Shake Shack - Manhattan, New York

When I first heard of Shake Shack so many years ago, I thought it looked like an East Coast version of In-N-Out. I stumbled upon it today, not because I was necessarily looking for it, but because in New York, things of interest are usually not more than a few hundred feet of each other. The Shake Shack is Madison Square Park, which is next to The Flatiron Building, which is near Mario Batali's Eataly.

It's an idyllic scene--an actual shack in the middle of a park, shaded by trees, and surrounded by a rickety chairs and tables to sit, breathe, and eat a burger.


I liked the burger I ate. It's thick-pattied and juicy, hugged tightly by a bun that's as sweet as a brioche. They use one single leaf of frilly lettuce, not iceberg, and a ripe tomato.
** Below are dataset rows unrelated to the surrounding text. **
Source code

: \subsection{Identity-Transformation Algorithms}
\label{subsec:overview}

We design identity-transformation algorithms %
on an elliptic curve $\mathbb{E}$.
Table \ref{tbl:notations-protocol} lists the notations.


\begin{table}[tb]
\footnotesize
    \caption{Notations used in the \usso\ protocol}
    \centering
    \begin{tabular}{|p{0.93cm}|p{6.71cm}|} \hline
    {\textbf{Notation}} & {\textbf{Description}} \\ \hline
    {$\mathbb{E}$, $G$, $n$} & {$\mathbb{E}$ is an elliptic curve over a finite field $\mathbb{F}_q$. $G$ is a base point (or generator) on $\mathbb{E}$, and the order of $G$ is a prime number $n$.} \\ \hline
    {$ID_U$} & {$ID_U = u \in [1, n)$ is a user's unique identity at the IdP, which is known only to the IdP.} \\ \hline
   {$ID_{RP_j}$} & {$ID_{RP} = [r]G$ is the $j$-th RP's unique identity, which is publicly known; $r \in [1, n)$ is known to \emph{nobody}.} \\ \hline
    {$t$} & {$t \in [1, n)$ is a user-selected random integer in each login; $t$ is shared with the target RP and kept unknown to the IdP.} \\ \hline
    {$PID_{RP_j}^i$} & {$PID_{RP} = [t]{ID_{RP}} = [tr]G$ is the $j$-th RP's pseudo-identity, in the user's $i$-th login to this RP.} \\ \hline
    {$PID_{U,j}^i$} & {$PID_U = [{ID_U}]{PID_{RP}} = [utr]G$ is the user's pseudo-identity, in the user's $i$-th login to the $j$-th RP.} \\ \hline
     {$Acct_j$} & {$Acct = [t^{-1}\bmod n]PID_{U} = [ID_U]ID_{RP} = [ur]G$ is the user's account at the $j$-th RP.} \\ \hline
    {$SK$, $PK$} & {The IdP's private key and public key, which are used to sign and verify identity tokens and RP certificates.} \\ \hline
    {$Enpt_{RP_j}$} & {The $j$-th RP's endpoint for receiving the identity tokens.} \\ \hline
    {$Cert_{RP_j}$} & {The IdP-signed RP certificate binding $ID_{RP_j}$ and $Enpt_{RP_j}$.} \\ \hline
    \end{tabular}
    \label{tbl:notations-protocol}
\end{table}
Is it as good as an In-N-Out burger? Well that depends on what you define good.

An In-N-Out burger has texture--the cool crunch of lettuce, the snap of the onion, the perk of tomato, and the crisp-toasted edges of the bun. Shake Shack's burger has a uniformly soft squish to it. Eating it feels like tucking into an almost a homogeneous mass that leads you to the flavor and softness of the ground beef. It has almost no texture.


But the fries are delicious and golden, crinkle cut and crunchy; and the hot dog split down the middle to sear so that the sugars caramelize. I sipped a house-made lemonade and sat back as the city noises were muffled by the green buffer zone that was the park.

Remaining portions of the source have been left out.